[Opening EXTRACTED MATERIAL section]

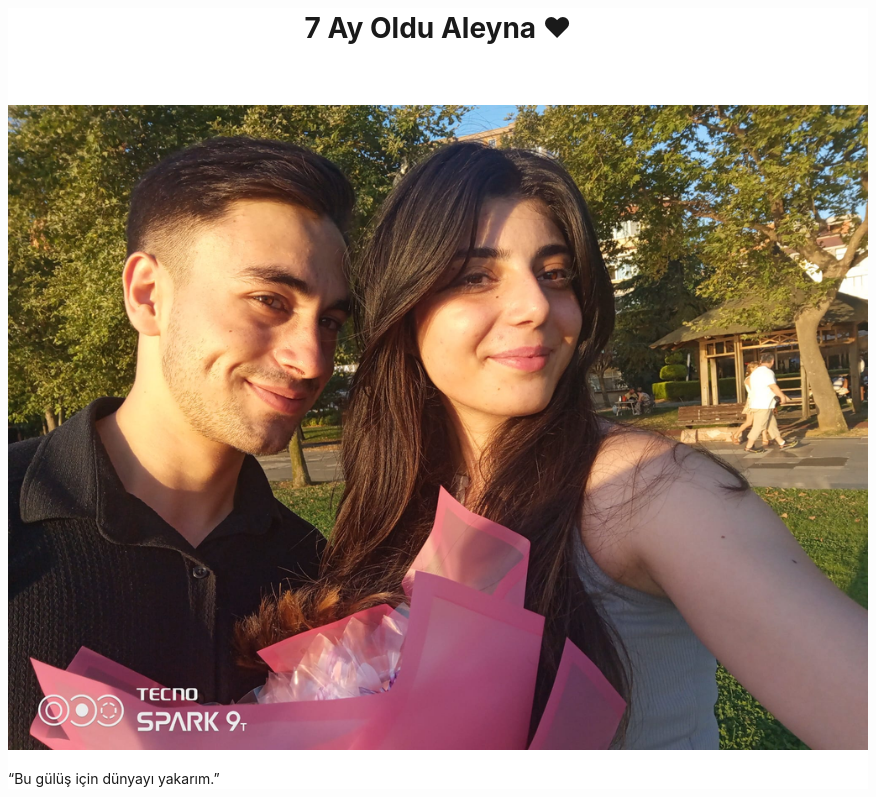 <header>
  <h1>7 Ay Oldu Aleyna ❤️</h1>
</header>

<div class="photos">
  <div>
    <img src="foto1.jpg" alt="Birlikte Fotoğraf 1">
    <p>“Bu gülüş için dünyayı yakarım.”</p>
  </div>
  <div>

[Closing EXTRACTED MATERIAL section]

> [TASK DETAILS] Every record is to be repeated exactly, and no picture is carried over.

> [EXPECTED ANSWER]
 <header>
  <h1>7 Ay Oldu Aleyna ❤️</h1>
</header>

<div class="photos">
  <div>
    <img src="foto1.jpg" alt="Birlikte Fotoğraf 1">
    <p>“Bu gülüş için dünyayı yakarım.”</p>
  </div>
  <div>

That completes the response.